Chronic exposure to TGFβ1 regulates myeloid cell inflammatory response in an IRF7-dependent manner

Tissue microenvironment influences the function of resident and infiltrating myeloid-derived cells. In the central nervous system (CNS), resident microglia and freshly recruited infiltrating monocyte-derived macrophages (mo-M Phi) display distinct activities under pathological conditions, yet little is known about the microenvironment-derived molecular mechanism that regulates these differences. Here, we demonstrate that long exposure to transforming growth factor-beta 1 (TGF beta 1) impaired the ability of myeloid cells to acquire a resolving anti-inflammatory phenotype.
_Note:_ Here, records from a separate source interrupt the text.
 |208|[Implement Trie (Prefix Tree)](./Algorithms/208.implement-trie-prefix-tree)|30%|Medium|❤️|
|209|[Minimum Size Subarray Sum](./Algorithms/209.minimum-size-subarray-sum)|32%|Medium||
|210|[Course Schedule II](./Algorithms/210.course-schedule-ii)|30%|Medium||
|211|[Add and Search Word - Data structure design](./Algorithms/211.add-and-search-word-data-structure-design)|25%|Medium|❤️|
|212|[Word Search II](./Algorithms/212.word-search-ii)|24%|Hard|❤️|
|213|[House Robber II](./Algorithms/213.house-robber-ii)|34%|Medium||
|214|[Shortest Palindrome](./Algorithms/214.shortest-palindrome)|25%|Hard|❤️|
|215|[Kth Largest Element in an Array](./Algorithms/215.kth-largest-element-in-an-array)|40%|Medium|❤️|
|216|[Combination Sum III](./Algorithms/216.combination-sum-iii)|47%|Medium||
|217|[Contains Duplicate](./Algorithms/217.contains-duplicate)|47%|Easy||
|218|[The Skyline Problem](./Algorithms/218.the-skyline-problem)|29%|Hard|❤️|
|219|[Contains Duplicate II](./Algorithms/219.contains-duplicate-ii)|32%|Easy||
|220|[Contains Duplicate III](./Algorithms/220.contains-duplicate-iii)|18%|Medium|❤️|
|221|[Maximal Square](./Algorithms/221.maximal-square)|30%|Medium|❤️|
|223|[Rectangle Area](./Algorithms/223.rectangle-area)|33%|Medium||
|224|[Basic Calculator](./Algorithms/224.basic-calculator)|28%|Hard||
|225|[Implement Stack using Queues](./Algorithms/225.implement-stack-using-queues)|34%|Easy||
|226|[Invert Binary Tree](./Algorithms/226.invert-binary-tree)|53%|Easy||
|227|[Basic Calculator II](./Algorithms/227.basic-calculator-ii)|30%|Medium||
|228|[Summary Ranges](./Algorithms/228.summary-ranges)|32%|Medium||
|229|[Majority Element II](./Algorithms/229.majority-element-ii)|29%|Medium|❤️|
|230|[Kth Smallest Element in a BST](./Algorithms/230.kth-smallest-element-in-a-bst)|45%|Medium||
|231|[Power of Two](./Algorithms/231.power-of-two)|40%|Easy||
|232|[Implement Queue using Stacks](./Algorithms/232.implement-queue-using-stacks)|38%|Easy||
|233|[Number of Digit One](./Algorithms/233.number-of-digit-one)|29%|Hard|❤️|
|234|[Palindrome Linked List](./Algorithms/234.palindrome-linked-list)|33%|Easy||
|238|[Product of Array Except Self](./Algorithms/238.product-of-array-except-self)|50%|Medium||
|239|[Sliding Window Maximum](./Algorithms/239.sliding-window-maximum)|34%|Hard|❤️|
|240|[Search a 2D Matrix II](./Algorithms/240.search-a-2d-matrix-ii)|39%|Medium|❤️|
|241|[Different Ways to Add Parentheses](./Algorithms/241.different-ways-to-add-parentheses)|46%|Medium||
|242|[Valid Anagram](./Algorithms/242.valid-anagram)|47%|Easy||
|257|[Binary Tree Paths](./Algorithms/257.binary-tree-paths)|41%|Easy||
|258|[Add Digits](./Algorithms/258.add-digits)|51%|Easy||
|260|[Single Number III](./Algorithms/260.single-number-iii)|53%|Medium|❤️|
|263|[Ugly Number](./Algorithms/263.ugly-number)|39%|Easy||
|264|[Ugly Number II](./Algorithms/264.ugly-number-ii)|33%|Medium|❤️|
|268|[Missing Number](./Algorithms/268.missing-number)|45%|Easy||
Using genome-wide expression analysis and chromatin immunoprecipitation followed by next-generation sequencing, we show that the capacity to undergo pro-to anti-inflammatory (M1-to- M2) phenotype switch is controlled by the transcription factor interferon regulatory factor 7 (IRF7) that is down-regulated by the TGFb1 pathway. RNAi-mediated perturbation of Irf7 inhibited the M1-to-M2 switch, while IFN beta 1 (an IRF7 pathway activator) restored it. In vivo induction of Irf7 expression in microglia, following spinal cord injury, reduced their pro-inflammatory activity. These results highlight the key role of tissue-specific environmental factors in determining the fate of resident myeloid-derived cells under both physiological and pathological conditions.